--- Given data Enclosed Below ---

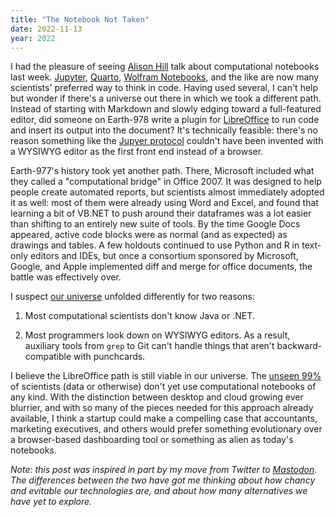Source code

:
 ```yaml
---
title: "The Notebook Not Taken"
date: 2022-11-13
year: 2022
---
```


I had the pleasure of seeing [Alison Hill](https://www.apreshill.com/)
talk about computational notebooks last week.
[Jupyter](https://jupyter.org/),
[Quarto](https://quarto.org/),
[Wolfram Notebooks](https://www.wolfram.com/notebooks/),
and the like are now many scientists' preferred way to think in code.
Having used several,
I can't help but wonder if there's a universe out there
in which we took a different path.
Instead of starting with Markdown and slowly edging toward a full-featured editor,
did someone on Earth-978 write a plugin for [LibreOffice](https://www.libreoffice.org/)
to run code and insert its output into the document?
It's technically feasible:
there's no reason something like the [Jupyer protocol](https://jupyter-protocol.readthedocs.io/)
couldn't have been invented with a WYSIWYG editor as the first front end
instead of a browser.

Earth-977's history took yet another path.
There,
Microsoft included what they called a "computational bridge" in Office 2007.
It was designed to help people create automated reports,
but scientists almost immediately adopted it as well:
most of them were already using Word and Excel,
and found that learning a bit of VB.NET to push around their dataframes
was a lot easier than shifting to an entirely new suite of tools.
By the time Google Docs appeared,
active code blocks were as normal (and as expected) as drawings and tables.
A few holdouts continued to use Python and R in text-only editors and IDEs,
but once a consortium sponsored by Microsoft, Google, and Apple
implemented diff and merge for office documents,
the battle was effectively over.

I suspect [our universe](https://marvel.fandom.com/wiki/Earth-1218) unfolded differently
for two reasons:

1.  Most computational scientists don't know Java or .NET.

2.  Most programmers look down on WYSIWYG editors.
    As a result,
    auxiliary tools from `grep` to Git can't handle things
    that aren't backward-compatible with punchcards.

I believe the LibreOffice path is still viable in our universe.
The [unseen 99%](https://www.hanselman.com/blog/dark-matter-developers-the-unseen-99)
of scientists (data or otherwise)
don't yet use computational notebooks of any kind.
With the distinction between desktop and cloud growing ever blurrier,
and with so many of the pieces needed for this approach already available,
I think a startup could make a compelling case that
accountants, marketing executives, and others
would prefer something evolutionary
over a browser-based dashboarding tool
or something as alien as today's notebooks.

*Note: this post was inspired in part by my move from Twitter to
[Mastodon](https://mastodon.social/@gvwilson).
The differences between the two have got me thinking about
how chancy and evitable our technologies are,
and about how many alternatives we have yet to explore.*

--- End of Enclosed Given data ---

> _Activity_: Find the line that contains "but once a consortium". Restate it and all lines after it exactly, ending with the final line of the data.

> _Answer_:
but once a consortium sponsored by Microsoft, Google, and Apple
implemented diff and merge for office documents,
the battle was effectively over.

I suspect [our universe](https://marvel.fandom.com/wiki/Earth-1218) unfolded differently
for two reasons:

1.  Most computational scientists don't know Java or .NET.

2.  Most programmers look down on WYSIWYG editors.
    As a result,
    auxiliary tools from `grep` to Git can't handle things
    that aren't backward-compatible with punchcards.

I believe the LibreOffice path is still viable in our universe.
The [unseen 99%](https://www.hanselman.com/blog/dark-matter-developers-the-unseen-99)
of scientists (data or otherwise)
don't yet use computational notebooks of any kind.
With the distinction between desktop and cloud growing ever blurrier,
and with so many of the pieces needed for this approach already available,
I think a startup could make a compelling case that
accountants, marketing executives, and others
would prefer something evolutionary
over a browser-based dashboarding tool
or something as alien as today's notebooks.

*Note: this post was inspired in part by my move from Twitter to
[Mastodon](https://mastodon.social/@gvwilson).
The differences between the two have got me thinking about
how chancy and evitable our technologies are,
and about how many alternatives we have yet to explore.*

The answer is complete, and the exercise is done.